Prestigious institutions grant CEOs for their performance and qualifications every year. This paper examines how the award-winning of CEOs affect the turnover of non-CEO managers, including senior executives and middle-level managers. Based on the social learning and negative resource draining perspectives, we expect that senior executives are more likely to leave the firm, whereas middle-level managers are less likely to leave following CEOs win awards. Baseline empirical tests support our main hypotheses. Further, we hypothesize that the ages of CEO and non-CEO managers moderate the effects, and that a higher turnover of both senior executives and middle-level managers following the CEO awarding negatively affects firm performance. Our findings will contribute to the CEO award literature and enrich the understanding of non-CEO managers' turnover.
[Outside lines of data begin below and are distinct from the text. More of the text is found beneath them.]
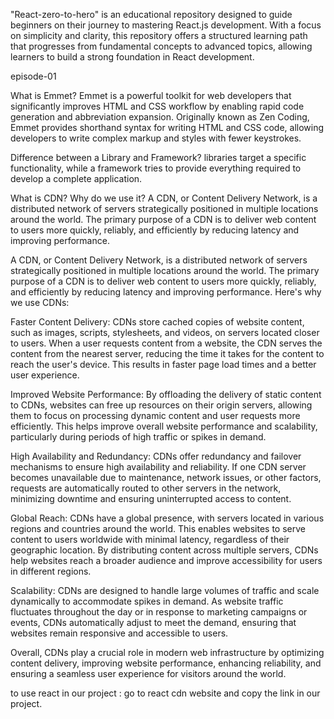 "React-zero-to-hero" is an educational repository designed to guide beginners on their journey to mastering React.js development. With a focus on simplicity and clarity, this repository offers a structured learning path that progresses from fundamental concepts to advanced topics, allowing learners to build a strong foundation in React development.


episode-01

 What is Emmet?
Emmet is a powerful toolkit for web developers that significantly improves HTML and CSS workflow by enabling rapid code generation and abbreviation expansion. Originally known as Zen Coding, Emmet provides shorthand syntax for writing HTML and CSS code, allowing developers to write complex markup and styles with fewer keystrokes.

 Difference between a Library and Framework?
  libraries target a specific functionality, while a framework tries to provide everything required to develop a complete application.

  What is CDN? Why do we use it?
  A CDN, or Content Delivery Network, is a distributed network of servers strategically positioned in multiple locations around the world. The primary purpose of a CDN is to deliver web content to users more quickly, reliably, and efficiently by reducing latency and improving performance. 

  
A CDN, or Content Delivery Network, is a distributed network of servers strategically positioned in multiple locations around the world. The primary purpose of a CDN is to deliver web content to users more quickly, reliably, and efficiently by reducing latency and improving performance. Here's why we use CDNs:

Faster Content Delivery: CDNs store cached copies of website content, such as images, scripts, stylesheets, and videos, on servers located closer to users. When a user requests content from a website, the CDN serves the content from the nearest server, reducing the time it takes for the content to reach the user's device. This results in faster page load times and a better user experience.

Improved Website Performance: By offloading the delivery of static content to CDNs, websites can free up resources on their origin servers, allowing them to focus on processing dynamic content and user requests more efficiently. This helps improve overall website performance and scalability, particularly during periods of high traffic or spikes in demand.

High Availability and Redundancy: CDNs offer redundancy and failover mechanisms to ensure high availability and reliability. If one CDN server becomes unavailable due to maintenance, network issues, or other factors, requests are automatically routed to other servers in the network, minimizing downtime and ensuring uninterrupted access to content.

Global Reach: CDNs have a global presence, with servers located in various regions and countries around the world. This enables websites to serve content to users worldwide with minimal latency, regardless of their geographic location. By distributing content across multiple servers, CDNs help websites reach a broader audience and improve accessibility for users in different regions.

Scalability: CDNs are designed to handle large volumes of traffic and scale dynamically to accommodate spikes in demand. As website traffic fluctuates throughout the day or in response to marketing campaigns or events, CDNs automatically adjust to meet the demand, ensuring that websites remain responsive and accessible to users.

Overall, CDNs play a crucial role in modern web infrastructure by optimizing content delivery, improving website performance, enhancing reliability, and ensuring a seamless user experience for visitors around the world.

to use react in our project : go to react cdn website and copy the link in our project.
Jason Lee (Management, Wharton) - Navigating the uncertainty with entrepreneurial experimentation: the evaluation process of experimentation results
I investigate the process after conducting an entrepreneurial experimentation, examining the challenges in inferring opportunities from the newly acquired information. Studies highlight that entrepreneurial experimentation must be conducted in a “scientific” manner, going through the phases of a proper hypothesis generation – experimentation – evaluation (Camuffo et al., 2020; Levinthal, 2017). Entrepreneurs are advised to iterate the experimentations until they find an optimal market opportunity. With regard to the scientific methodology, how entrepreneurs interpret and evaluate the experimental results have been relatively understudied. The literature has emphasized the benefits of experimentation, namely the lower opportunity cost and generation of alternatives (Camuffo et al., 2020; Gans et al., 2019; Koning et al., 2019). Such studies assume that the optimal option is readily recognized from the alternatives presented by the experimentation. However, evaluating alternatives involves the entrepreneur’s interpretation of the information, which is subject to variation. This study empirically examines the evaluation process in entrepreneurial experimentation, showing that information obtained from experiments can be ambiguous and can induce bias in evaluating experimented results.
Session 2B
Clara (Chi) Xu (Finance, Wharton) - Scrambling for Collateral
We provide a theory of collateral management whereby a borrower signals her types though costly collateral acquisition. Regulatory constraints stipulate that only high-quality assets qualify as collateral. To acquire high-quality liquid assets (HQLAs), a borrower can either purchase them in a competitive centralized secondary market or enter into "collateral transformation" to swap low-quality collaterals into high-quality ones. In equilibrium, a good borrower is able to signal her type in the lending market by pledging collateral and can always access the over-the-counter (OTC) collateral swap market, conditional on having enough bargaining power. We find that a borrower’s ability to utilize collateral transformation covaries positively with her bargaining power and the degree of asymmetric information, and negatively with her amount of cash on hand.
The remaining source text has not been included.